This morning as we dressed for church Zion took a stand and refused to wear a shirt. Not just refused until he sensed we were really serious about leaving and then acquiesced. Flat out refused. "I bring it with me," he said. As if wearing a shirt to church is totally optional. As if wearing a shirt on a chilly morning in October is totally optional.
He put on his shoes and his winter hat. But the shirt? I had to but touch him with it to see him scream and flail.
Well, why should he just accept my silly rules, anyway? I reasoned. I'll let his own experience of the temperature be his guide. After all, it's an important life skill, dressing yourself to keep warm. Many women I know still refuse the obligation. So I thought to myself (oh so smugly, I might add) I'll just let him walk outside and he'll quickly say he's cold. The shirt will be the natural solution. End of fighting.
He went through the door and down the front steps. He crossed his arms in front of his chest. I asked if he wanted a shirt now.
"I bring it with me," he said, and climbed into the car.
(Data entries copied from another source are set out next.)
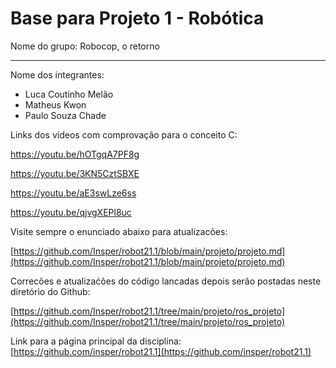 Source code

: # Base para Projeto 1 - Robótica 

Nome do grupo: Robocop, o retorno

____________

Nome dos integrantes: 

* Luca Coutinho Melão
* Matheus Kwon
* Paulo Souza Chade

Links dos vídeos com comprovação para o conceito C:

https://youtu.be/hOTgqA7PF8g

https://youtu.be/3KN5CztSBXE

https://youtu.be/aE3swLze6ss

https://youtu.be/qjvgXEPl8uc

Visite sempre o enunciado abaixo para atualizacões: 

[https://github.com/Insper/robot21.1/blob/main/projeto/projeto.md](https://github.com/Insper/robot21.1/blob/main/projeto/projeto.md)


Correcões e atualizaćões do código lancadas depois serão postadas neste diretório do Github: 

[https://github.com/Insper/robot21.1/tree/main/projeto/ros_projeto](https://github.com/Insper/robot21.1/tree/main/projeto/ros_projeto)


Link para a página principal da disciplina: 
[https://github.com/insper/robot21.1](https://github.com/insper/robot21.1)


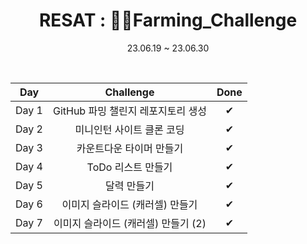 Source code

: <div align="center">
  
# RESAT : 👩‍🌾Farming_Challenge

23.06.19 ~ 23.06.30

<br/> 

|Day|Challenge|Done|
|:---:|:---:|:---:|
|Day 1|GitHub 파밍 챌린지 레포지토리 생성|✔|
|Day 2|미니인턴 사이트 클론 코딩|✔|
|Day 3|카운트다운 타이머 만들기|✔|
|Day 4|ToDo 리스트 만들기|✔|
|Day 5|달력 만들기|✔|
|Day 6|이미지 슬라이드 (캐러셀) 만들기|✔|
|Day 7|이미지 슬라이드 (캐러셀) 만들기 (2)|✔|

</div>
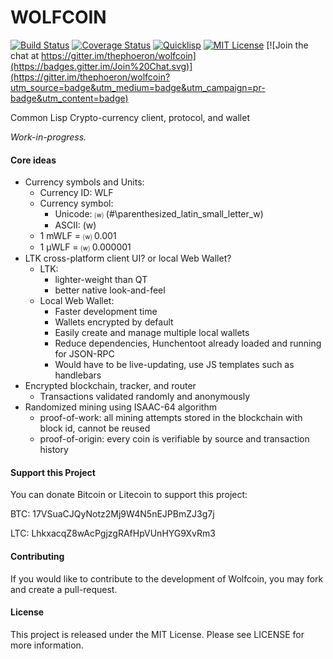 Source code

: # WOLFCOIN

[![Build Status](https://travis-ci.org/thephoeron/wolfcoin.svg)](https://travis-ci.org/thephoeron/wolfcoin)
[![Coverage Status](http://coveralls.io/repos/thephoeron/wolfcoin/badge.svg?branch=master&service=github)](http://coveralls.io/github/thephoeron/wolfcoin?branch=master)
[![Quicklisp](http://quickdocs.org/badge/wolfcoin.svg)](http://quickdocs.org/wolfcoin/)
[![MIT License](https://img.shields.io/badge/license-MIT-blue.svg)](./LICENSE)
[![Join the chat at https://gitter.im/thephoeron/wolfcoin](https://badges.gitter.im/Join%20Chat.svg)](https://gitter.im/thephoeron/wolfcoin?utm_source=badge&utm_medium=badge&utm_campaign=pr-badge&utm_content=badge)

Common Lisp Crypto-currency client, protocol, and wallet

*Work-in-progress.*

#### Core ideas

* Currency symbols and Units:
	* Currency ID: WLF
	* Currency symbol:
	    * Unicode: ⒲ (#\parenthesized_latin_small_letter_w)
	    * ASCII: (w)
	* 1 mWLF = ⒲ 0.001
	* 1 μWLF = ⒲ 0.000001
* LTK cross-platform client UI? or local Web Wallet?
	* LTK:
    	* lighter-weight than QT
    	* better native look-and-feel
    * Local Web Wallet:
    	* Faster development time
    	* Wallets encrypted by default
    	* Easily create and manage multiple local wallets
    	* Reduce dependencies, Hunchentoot already loaded and running for JSON-RPC
    	* Would have to be live-updating, use JS templates such as handlebars
* Encrypted blockchain, tracker, and router
	* Transactions validated randomly and anonymously
* Randomized mining using ISAAC-64 algorithm
	* proof-of-work: all mining attempts stored in the blockchain with block id, cannot be reused
	* proof-of-origin: every coin is verifiable by source and transaction history

#### Support this Project

You can donate Bitcoin or Litecoin to support this project:

BTC: 17VSuaCJQyNotz2Mj9W4N5nEJPBmZJ3g7j

LTC: LhkxacqZ8wAcPgjzgRAfHpVUnHYG9XvRm3

#### Contributing

If you would like to contribute to the development of Wolfcoin, you may fork and create a pull-request.

#### License

This project is released under the MIT License.  Please see LICENSE for more information.
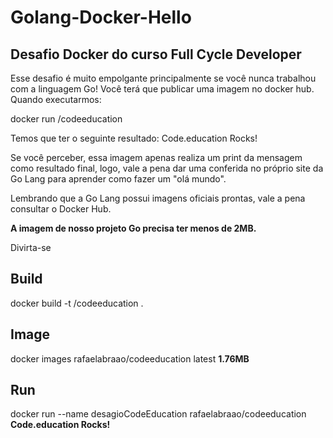 # Golang-Docker-Hello

## Desafio Docker do curso Full Cycle Developer

Esse desafio é muito empolgante principalmente se você nunca trabalhou com a linguagem Go!
Você terá que publicar uma imagem no docker hub. Quando executarmos:

docker run <seu-user>/codeeducation

Temos que ter o seguinte resultado: Code.education Rocks!

Se você perceber, essa imagem apenas realiza um print da mensagem como resultado final, logo, vale a pena dar uma conferida no próprio site da Go Lang para aprender como fazer um "olá mundo".

Lembrando que a Go Lang possui imagens oficiais prontas, vale a pena consultar o Docker Hub.

**A imagem de nosso projeto Go precisa ter menos de 2MB.**

Divirta-se
  
## Build
  
docker build -t <user>/codeeducation .
  
## Image
  
docker images
rafaelabraao/codeeducation        latest    **1.76MB**

## Run

docker run --name desagioCodeEducation rafaelabraao/codeeducation
**Code.education Rocks!**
The cold seatbelt bothered him, but when I offered up the shirt again he reposted with my own common platitude: "I warm up when we get moving." We drove to church without a mention of the temperature. At church the walk from the car to the door was even longer than that at our house. Still, he refused the shirt I held in my hand. He proudly strode up the steps to church in his sneakers, his jeans, his bare chest and his winter woolen hat. Several people passed by and said "That's a look."
"In the battle of wills," I replied, "I seemed to have misjudged my opponent."
Inside the church I realized I had lost all my bargaining power. Zion has no social shame about attending a religious service half naked, but I have plenty of it. Seeing that I'd been beat, I offered him a choice between his two back-up t-shirts. He readily chose the green short-sleeve version and happily offered his arms through the holes. Perhaps, in the end, this was really a fight over collar and buttons.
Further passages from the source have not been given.